At first glance, it doesn’t seem like astro-particle physicist, Brian Baughman would have much to say about Chesapeake Bay data collection methodology. However, his job at the University of Maryland has him conducting large scale data analyses on a daily basis and he was intrigued by the prospect of using his big data skills to improve the Chesapeake.
But, once he got to the DataBay event, Baughman’s idea about what he could contribute changed. “I looked at the data sources and realized we couldn’t build any real analysis in a weekend, since the data sets were dispersed. So, I thought creating an open, public database would be a great way to support my interest in collecting and analyzing big data, but having it all gathered into a single, accessible database,” said Baughman in a phone interview with Socrata.

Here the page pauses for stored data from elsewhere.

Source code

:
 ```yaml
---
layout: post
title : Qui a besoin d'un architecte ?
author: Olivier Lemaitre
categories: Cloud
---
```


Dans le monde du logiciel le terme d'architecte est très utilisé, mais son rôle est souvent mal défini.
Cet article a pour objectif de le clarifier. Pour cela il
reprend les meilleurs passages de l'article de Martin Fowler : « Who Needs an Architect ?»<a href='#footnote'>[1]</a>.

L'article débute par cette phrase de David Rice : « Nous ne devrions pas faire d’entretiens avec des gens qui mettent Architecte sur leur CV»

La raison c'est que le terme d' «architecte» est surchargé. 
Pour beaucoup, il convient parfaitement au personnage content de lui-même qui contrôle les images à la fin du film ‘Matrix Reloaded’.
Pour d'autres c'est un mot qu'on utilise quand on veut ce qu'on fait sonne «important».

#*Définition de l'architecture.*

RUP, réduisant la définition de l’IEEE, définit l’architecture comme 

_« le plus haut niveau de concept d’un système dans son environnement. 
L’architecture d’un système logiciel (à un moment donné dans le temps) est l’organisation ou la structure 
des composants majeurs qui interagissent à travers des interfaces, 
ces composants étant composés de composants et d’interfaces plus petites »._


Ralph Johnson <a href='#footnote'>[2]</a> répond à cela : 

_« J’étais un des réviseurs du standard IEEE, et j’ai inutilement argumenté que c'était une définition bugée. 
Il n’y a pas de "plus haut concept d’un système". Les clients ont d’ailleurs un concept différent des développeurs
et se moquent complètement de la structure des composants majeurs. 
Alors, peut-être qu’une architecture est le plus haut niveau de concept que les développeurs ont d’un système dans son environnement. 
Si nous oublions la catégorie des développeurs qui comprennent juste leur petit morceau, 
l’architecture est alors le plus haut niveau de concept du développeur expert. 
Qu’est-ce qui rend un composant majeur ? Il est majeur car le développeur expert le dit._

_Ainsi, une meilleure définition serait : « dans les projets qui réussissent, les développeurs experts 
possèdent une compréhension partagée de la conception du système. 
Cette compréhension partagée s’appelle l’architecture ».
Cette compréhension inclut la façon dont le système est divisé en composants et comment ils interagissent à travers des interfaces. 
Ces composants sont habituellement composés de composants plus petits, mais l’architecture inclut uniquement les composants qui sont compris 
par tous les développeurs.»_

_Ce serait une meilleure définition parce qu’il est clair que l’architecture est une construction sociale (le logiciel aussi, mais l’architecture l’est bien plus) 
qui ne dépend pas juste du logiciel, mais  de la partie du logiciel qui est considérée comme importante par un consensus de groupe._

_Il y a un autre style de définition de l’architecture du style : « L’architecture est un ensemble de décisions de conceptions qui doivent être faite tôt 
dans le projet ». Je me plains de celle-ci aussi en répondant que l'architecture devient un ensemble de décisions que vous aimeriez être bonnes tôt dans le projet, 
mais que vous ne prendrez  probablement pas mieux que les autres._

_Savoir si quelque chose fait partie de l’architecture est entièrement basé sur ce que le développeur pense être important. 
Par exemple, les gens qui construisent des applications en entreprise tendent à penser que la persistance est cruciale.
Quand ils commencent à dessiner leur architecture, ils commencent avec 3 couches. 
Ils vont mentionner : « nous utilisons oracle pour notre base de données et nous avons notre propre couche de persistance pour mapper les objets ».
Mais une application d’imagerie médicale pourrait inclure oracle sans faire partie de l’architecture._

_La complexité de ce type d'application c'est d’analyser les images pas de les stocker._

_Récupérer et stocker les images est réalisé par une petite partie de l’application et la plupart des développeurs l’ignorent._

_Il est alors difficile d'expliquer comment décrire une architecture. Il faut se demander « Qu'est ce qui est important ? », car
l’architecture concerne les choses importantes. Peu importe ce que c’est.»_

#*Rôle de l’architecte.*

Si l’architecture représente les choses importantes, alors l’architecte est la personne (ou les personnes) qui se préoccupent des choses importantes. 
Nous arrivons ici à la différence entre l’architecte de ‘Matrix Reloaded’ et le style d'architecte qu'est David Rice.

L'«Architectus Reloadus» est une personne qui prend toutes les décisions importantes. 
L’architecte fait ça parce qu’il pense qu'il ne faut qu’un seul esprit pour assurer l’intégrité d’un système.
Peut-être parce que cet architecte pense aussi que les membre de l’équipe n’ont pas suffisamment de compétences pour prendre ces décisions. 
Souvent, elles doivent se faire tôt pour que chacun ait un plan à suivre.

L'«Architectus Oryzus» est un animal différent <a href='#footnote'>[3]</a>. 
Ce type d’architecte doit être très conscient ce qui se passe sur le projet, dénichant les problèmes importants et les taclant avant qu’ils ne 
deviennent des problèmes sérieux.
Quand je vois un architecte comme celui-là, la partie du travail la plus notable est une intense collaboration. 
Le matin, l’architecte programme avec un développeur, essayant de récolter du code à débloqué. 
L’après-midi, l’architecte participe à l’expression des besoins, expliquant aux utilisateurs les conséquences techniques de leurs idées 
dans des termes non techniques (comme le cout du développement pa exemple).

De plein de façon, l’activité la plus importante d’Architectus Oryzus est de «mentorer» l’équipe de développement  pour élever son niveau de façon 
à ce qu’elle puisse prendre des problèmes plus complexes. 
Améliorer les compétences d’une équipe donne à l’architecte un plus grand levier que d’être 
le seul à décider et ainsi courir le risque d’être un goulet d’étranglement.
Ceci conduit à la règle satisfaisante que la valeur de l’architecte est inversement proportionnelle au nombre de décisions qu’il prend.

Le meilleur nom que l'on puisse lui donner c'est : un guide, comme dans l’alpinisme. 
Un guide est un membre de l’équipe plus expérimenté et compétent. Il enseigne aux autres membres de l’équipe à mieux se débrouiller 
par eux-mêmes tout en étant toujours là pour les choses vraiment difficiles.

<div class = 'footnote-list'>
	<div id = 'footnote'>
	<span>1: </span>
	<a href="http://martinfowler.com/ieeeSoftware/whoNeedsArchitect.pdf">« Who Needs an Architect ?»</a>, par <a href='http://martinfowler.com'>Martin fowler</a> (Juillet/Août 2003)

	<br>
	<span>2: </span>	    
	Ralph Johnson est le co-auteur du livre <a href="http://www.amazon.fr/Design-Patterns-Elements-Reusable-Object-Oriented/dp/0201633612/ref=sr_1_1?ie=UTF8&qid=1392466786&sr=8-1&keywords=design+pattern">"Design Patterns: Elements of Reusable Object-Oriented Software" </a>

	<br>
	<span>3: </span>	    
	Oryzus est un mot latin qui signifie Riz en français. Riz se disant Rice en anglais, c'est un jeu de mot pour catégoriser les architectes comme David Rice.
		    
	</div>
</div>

Besides the dispersed data sets, the other issue the EcoSleuth team noticed was the competing needs of numerous government agencies. Early in the hackathon, the Maryland Department of Natural Resources (DNR) pitched for an angler’s log, which would allow fisherman to relay information about invasive species they came across in the Chesapeake. At the same time, the Environmental Protection Agency (EPA) wanted to crowdsource reports of algae blooms by color and water.
EcoSleuth saw an opportunity to help out both agencies (and potentially many other government bureaus) by building a framework to crowdsource environmental data, collecting it not just fishermen or people who live by the water, but from any citizen scientist.
“The thing we realized,” Baughman said speaking of conversations his hackathon team had, “Is that it didn’t have to be so specific, although that’s what each agency was asking for. Instead, we could build a framework of apps to collect data for DNR and EPA or really any agency. So we decided to not just build the initial concept of a single, crowdsourced database, but one that could be skinned with any template specific to the data the agency was collecting.”
As a proof of concept, Justin Leishman, the team’s developer, started building EcoSleuth in iOS with the following functions:
- take a picture (as a photograph allows for scientists to do more in-depth analysis through the database’s backend)
- record geolocation data
- permit basic data collection questions (such as “What color is the algae?”)
Meanwhile, EcoSleuth team members Drew Hart and Varun Manjunatha, both grad students at University of Maryland, were working to make sure that all the data the app collected would be uploaded to Socrata. The EcoSleuth team reasoned that if all the crowdsourced data was available in Socrata, the data would be:
- open by default
- accessible for everyone (including government analysts, researchers, advocacy groups, and citizen scientists)
- easily graphed and mapped using existing Socrata tools
As presented, the EcoSleuth app took second prize at DataBay. Governor O’Malley was so impressed with the team’s work that he invited them to a Bay Cabinet meeting, where they again demonstrated the app and its potential.
Recognizing the value a crowdsourced data app could have on their policy decisions, the Cabinet established a working group to help get the project off the ground. “The conversation [with the Cabinet] has been really productive,” Baughman reported, “When we argued that scientists would want all this data to be completely open, with no responsibilities or identifying information for users, they agreed.”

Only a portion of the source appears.